Die vorliegende Arbeit des jungen Historikers Hans Otto Seitschek, die als Münchener Dissertation von Hans Maler betreut wurde, gehört in diesen Umkreis neuer Forschungen und Darstellungen zum Thema "Totalitarismus und Politische Religionen", die von einer jungen Historikergeneration (Markus Huttner, Volker Kronenberg und anderen) fortgeführt werden. Der Autor skizziert zunächst das Leben des wissenschaftlich anregenden, 1980 im 64. Lebensjahr verstorbenen Jacob Talmon, um sodann dessen fruchtbares Konzept des Politischen Messianismus in die Geschichte des Verhältnisses und der Unterscheidung zwischen Religion und Politik seit der christlichen Wende in Europa einzuordnen bis hin zum christlichen Widerstand gegen die totalitären Ideologien und Systeme im vorigen Jahrhundert. Abschließend bewertet der Autor Talmons Werk als philosophische Geschichtsschreibung in ihrer zeitgeschichtlichen Nähe etwa zu Hannah Arendt, Raymond Aron bis hin zu Heidegger, Jaspers oder Ceslaw Milosz.

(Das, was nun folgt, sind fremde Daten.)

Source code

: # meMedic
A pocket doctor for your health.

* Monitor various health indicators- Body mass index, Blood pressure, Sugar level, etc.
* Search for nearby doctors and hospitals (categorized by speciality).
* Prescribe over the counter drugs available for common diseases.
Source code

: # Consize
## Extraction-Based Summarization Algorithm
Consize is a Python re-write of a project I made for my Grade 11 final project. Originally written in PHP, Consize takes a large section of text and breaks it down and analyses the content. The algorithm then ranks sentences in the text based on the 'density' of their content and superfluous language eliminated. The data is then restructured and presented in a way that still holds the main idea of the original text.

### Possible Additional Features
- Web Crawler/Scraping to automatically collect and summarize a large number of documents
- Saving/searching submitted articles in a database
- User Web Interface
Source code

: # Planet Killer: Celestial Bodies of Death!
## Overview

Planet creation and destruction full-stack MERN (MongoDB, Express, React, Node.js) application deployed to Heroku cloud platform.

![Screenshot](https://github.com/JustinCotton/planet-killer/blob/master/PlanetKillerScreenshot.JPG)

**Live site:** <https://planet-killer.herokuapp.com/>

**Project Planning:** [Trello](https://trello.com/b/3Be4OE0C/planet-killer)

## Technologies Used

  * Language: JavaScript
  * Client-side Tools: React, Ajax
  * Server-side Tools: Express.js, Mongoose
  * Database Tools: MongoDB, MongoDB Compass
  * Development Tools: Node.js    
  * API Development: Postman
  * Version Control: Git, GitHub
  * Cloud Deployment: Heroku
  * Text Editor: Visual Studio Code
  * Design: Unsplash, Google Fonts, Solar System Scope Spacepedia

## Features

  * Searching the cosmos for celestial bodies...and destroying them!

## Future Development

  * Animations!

Ausgehend von der messianischen Religiosität im Judentum und Christentum und auch im schiitischen Zweig des Islam mit ihrem Warten und Hoffen auf den Rettung und Erlösung bringenden Messias, hat Talmon sich schon früh mit den eigentümlichen häretischen Sekten in Europa vom 15. bis zum 17. Jahrhundert befaßt, den radikalen Hussiten, den Wiedertäufern in Münster und den radikalen Puritanern der Cromwell-Zeit, um dann die Wurzeln der totalitären Demokratie und des Politischen Messianismus in der Philosophie des 18. Jahrhunderts und in der Französischen Revolution aufzusuchen, in der betont säkularistischen Aufklärung und ihrem ordre naturel, in Rousseaus Zivilreligion, die sich dann in der Jakobinerdiktatur 1793/94 als leidenschaftlicher Glaube und totale Entäußerung an das Kollektiv des allgemeinen Willens manifestierte.

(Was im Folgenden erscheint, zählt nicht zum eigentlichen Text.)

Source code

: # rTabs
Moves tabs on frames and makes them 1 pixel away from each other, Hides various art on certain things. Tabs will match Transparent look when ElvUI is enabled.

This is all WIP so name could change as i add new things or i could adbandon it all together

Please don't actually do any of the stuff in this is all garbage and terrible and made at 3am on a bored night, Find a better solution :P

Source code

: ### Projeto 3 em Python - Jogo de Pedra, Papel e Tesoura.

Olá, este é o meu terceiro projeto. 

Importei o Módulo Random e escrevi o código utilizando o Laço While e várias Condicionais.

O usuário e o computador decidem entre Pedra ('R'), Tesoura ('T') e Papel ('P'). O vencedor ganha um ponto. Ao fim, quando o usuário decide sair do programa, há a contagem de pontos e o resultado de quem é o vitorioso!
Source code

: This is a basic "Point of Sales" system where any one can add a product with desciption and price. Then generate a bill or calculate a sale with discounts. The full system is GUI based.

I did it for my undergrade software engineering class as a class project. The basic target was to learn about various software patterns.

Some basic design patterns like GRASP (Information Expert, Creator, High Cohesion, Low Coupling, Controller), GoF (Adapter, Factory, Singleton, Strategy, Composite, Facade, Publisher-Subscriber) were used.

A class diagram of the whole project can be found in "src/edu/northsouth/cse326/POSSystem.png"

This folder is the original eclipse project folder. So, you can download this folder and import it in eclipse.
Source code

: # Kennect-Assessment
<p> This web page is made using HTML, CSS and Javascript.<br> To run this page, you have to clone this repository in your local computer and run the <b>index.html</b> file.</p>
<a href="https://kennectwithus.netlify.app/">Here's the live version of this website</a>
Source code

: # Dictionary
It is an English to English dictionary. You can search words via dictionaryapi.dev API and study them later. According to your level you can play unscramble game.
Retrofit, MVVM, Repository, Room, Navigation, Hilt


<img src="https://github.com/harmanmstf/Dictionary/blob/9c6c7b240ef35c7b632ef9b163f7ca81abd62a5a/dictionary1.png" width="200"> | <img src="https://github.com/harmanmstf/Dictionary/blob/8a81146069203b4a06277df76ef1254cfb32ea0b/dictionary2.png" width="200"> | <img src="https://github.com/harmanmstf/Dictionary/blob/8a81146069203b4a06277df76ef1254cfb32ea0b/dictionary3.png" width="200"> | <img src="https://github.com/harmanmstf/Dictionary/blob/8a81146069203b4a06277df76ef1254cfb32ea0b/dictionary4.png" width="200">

Nach dieser Frühphase der totalitären Demokratie entfalteten sich seit der ersten Hälfte des 19. Jahrhunderts denn die beiden mächtigen Bewegungen des messianischen Nationalismus und eines sozialistischen Messianismus, der seinen Höhepunkt im messianischen Kommunismus des Karl Marx fand. Beide Ströme prallten schließlich im "Bürgerkrieg" des 20. Jahrhunderts (Ernst Nolte) mit der liberalen Demokratie zusammen; beiden ging es um die "Revolutionierung der Gesellschaft als Ganzes", um das Glück eines "neuen Menschen" in einer neuen Gesellschaft. "Der Bezugspunkt des modernen Messianismus ist die Vernunft und der Wille des Menschen. Sein Ziel, das Glück auf Erden, ist durch soziale Umformung zu erreichen. Der Bezugspunkt ist weltlich, die Forderungen aber sind absolut." (Talmon)

Talmon gehörte mit diesem eigenständigen ideengeschichtlichen Ansatz in die Reihe jener Autoren, die wie etwa Eric Voegelin die politischen Ideologien der totalitären Diktaturen in ihren Analogien und zugleich ihrem fundamentalen Gegensatz zu den authentischen Erlösungsreligionen als "säkulare Religionen" beschreiben mit ihrer eigentümlichen Sakralisierung der politischen Sphäre, die ihnen in der Wurzel und Transzendenzlosigkeit der industriellen Massengesellschaft des 20. Jahrhunderts eine nachhaltige Durchschlagskraft verlieh. Talmons Ausgangsfrage war, was die "revolutionären Heilskonzepte" eines Lenin und Hitler dazu bringen konnte, sich zu totalitären Diktaturen und Terrorregimen zu entwickeln, und seine Antwort darauf war eindeutig: Die Ursache ist in der Hybris des Bauens auf die Vernunft und den Willen des Menschen zu suchen, in seiner hybriden Entschlossenheit, absolute Forderungen in dieser Welt durchsetzen zu wollen und dabei die Fehlbarkeit und Schwächen des Menschen zu leugnen.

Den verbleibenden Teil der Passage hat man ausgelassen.